Front Plant Sci. 2025 Jun 3;16:1611992. doi: 10.3389/fpls.2025.1611992. eCollection 2025.
A foundation model (FM) is a neural network trained on large-scale data using unsupervised or self-supervised learning, capable of adapting to a wide range of downstream tasks. This review provides a comprehensive overview of FMs in plant molecular biology, emphasizing recent advances and future directions. It begins by tracing the evolution of biological FMs across the DNA, RNA, protein, and single-cell levels, from tools inspired by natural language processing (NLP) to transformative models for decoding complex biological sequences. The review then focuses on plant-specific FMs such as GPN, AgroNT, PDLLMs, PlantCaduceus, and PlantRNA-FM, which address challenges that are widespread among plant genomes, including polyploidy, high repetitive sequence content, and environment-responsive regulatory elements, alongside universal FMs like GENERator and Evo 2, which leverage extensive cross-species training data for sequence design and prediction of mutation effects. Key opportunities and challenges in plant molecular biology FM development are further outlined, such as data heterogeneity, biologically informed architectures, cross-species generalization, and computational efficiency. Future research should prioritize improvements in model generalization, multi-modal data integration, and computational optimization to overcome existing limitations and unlock the potential of FMs in plant science. This review serves as an essential resource for plant molecular biologists and offers a clear snapshot of the current state and future potential of FMs in the field.

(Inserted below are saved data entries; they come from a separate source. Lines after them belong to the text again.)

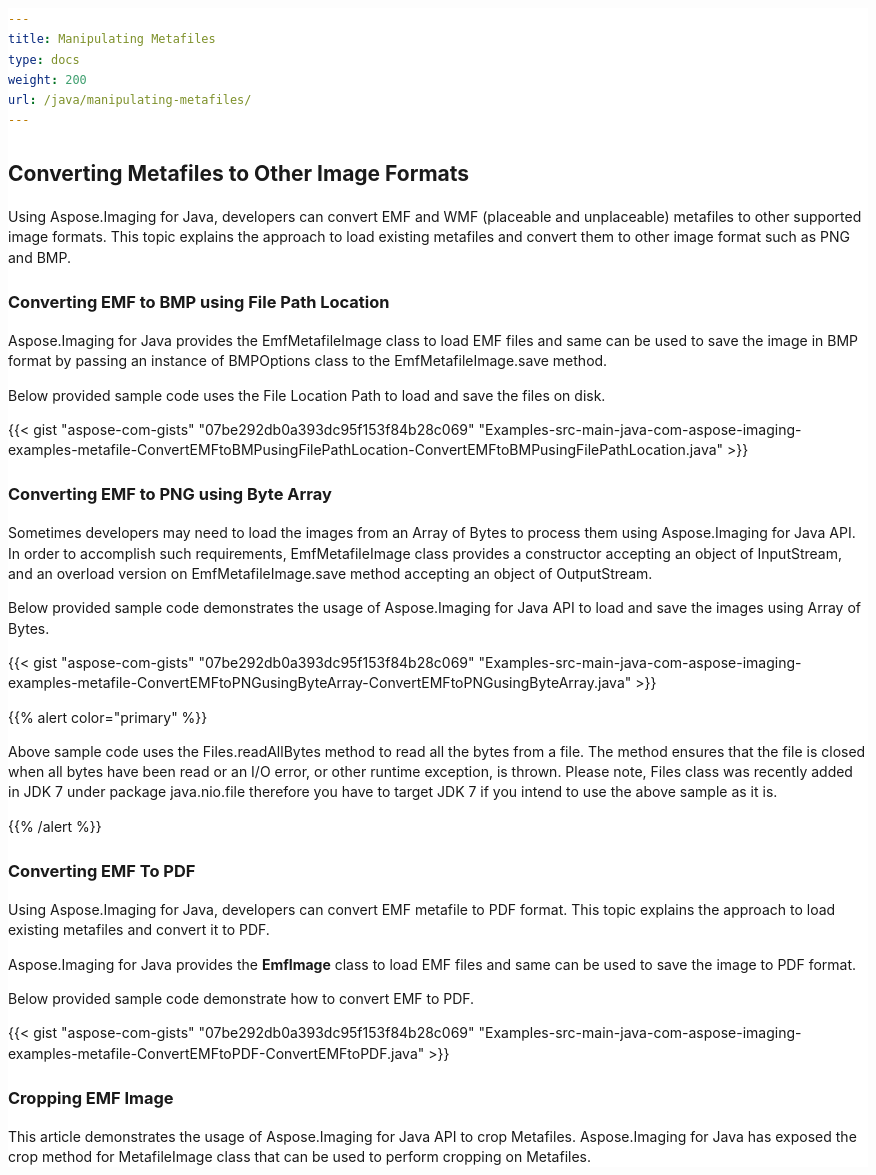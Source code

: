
 ```yaml
---
title: Manipulating Metafiles
type: docs
weight: 200
url: /java/manipulating-metafiles/
---
```


## **Converting Metafiles to Other Image Formats**
Using Aspose.Imaging for Java, developers can convert EMF and WMF (placeable and unplaceable) metafiles to other supported image formats. This topic explains the approach to load existing metafiles and convert them to other image format such as PNG and BMP.
### **Converting EMF to BMP using File Path Location**
Aspose.Imaging for Java provides the EmfMetafileImage class to load EMF files and same can be used to save the image in BMP format by passing an instance of BMPOptions class to the EmfMetafileImage.save method.

Below provided sample code uses the File Location Path to load and save the files on disk.

{{< gist "aspose-com-gists" "07be292db0a393dc95f153f84b28c069" "Examples-src-main-java-com-aspose-imaging-examples-metafile-ConvertEMFtoBMPusingFilePathLocation-ConvertEMFtoBMPusingFilePathLocation.java" >}}
### **Converting EMF to PNG using Byte Array**
Sometimes developers may need to load the images from an Array of Bytes to process them using Aspose.Imaging for Java API. In order to accomplish such requirements, EmfMetafileImage class provides a constructor accepting an object of InputStream, and an overload version on EmfMetafileImage.save method accepting an object of OutputStream.

Below provided sample code demonstrates the usage of Aspose.Imaging for Java API to load and save the images using Array of Bytes.

{{< gist "aspose-com-gists" "07be292db0a393dc95f153f84b28c069" "Examples-src-main-java-com-aspose-imaging-examples-metafile-ConvertEMFtoPNGusingByteArray-ConvertEMFtoPNGusingByteArray.java" >}}

{{% alert color="primary" %}} 

Above sample code uses the Files.readAllBytes method to read all the bytes from a file. The method ensures that the file is closed when all bytes have been read or an I/O error, or other runtime exception, is thrown. Please note, Files class was recently added in JDK 7 under package java.nio.file therefore you have to target JDK 7 if you intend to use the above sample as it is.

{{% /alert %}} 
### **Converting EMF To PDF**
Using Aspose.Imaging for Java, developers can convert EMF metafile to PDF format. This topic explains the approach to load existing metafiles and convert it to PDF.

Aspose.Imaging for Java provides the **EmfImage** class to load EMF files and same can be used to save the image to PDF format.

Below provided sample code demonstrate how to convert EMF to PDF.

{{< gist "aspose-com-gists" "07be292db0a393dc95f153f84b28c069" "Examples-src-main-java-com-aspose-imaging-examples-metafile-ConvertEMFtoPDF-ConvertEMFtoPDF.java" >}}
### **Cropping EMF Image**
This article demonstrates the usage of Aspose.Imaging for Java API to crop Metafiles. Aspose.Imaging for Java has exposed the crop method for MetafileImage class that can be used to perform cropping on Metafiles.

基础模型(FM)是一种通过无监督或自监督学习在大规模数据上训练的神经网络,能够适应广泛的下游任务。本综述全面概述了基础模型在植物分子生物学中的应用,重点介绍了近期进展和未来方向。首先追溯了生物基础模型在DNA、RNA、蛋白质和单细胞水平上的发展历程,从受自然语言处理(NLP)启发的工具到用于解码复杂生物序列的变革性模型。接着,综述聚焦于植物特异性基础模型,如GPN、AgroNT、PDLLMs、PlantCaduceus和PlantRNA-FM,这些模型解决了植物基因组中普遍存在的挑战,包括多倍体、高重复序列含量和环境响应调控元件,同时也介绍了像GENERator和Evo 2这样的通用基础模型,它们利用广泛的跨物种训练数据进行序列设计和突变效应预测。进一步概述了植物分子生物学基础模型开发中的关键机遇和挑战,如数据异质性、生物信息架构、跨物种泛化和计算效率。未来的研究应优先改进模型泛化、多模态数据整合和计算优化,以克服现有局限性并释放基础模型在植物科学中的潜力。本综述是植物分子生物学家的重要资源,清晰呈现了该领域基础模型的当前状态和未来潜力。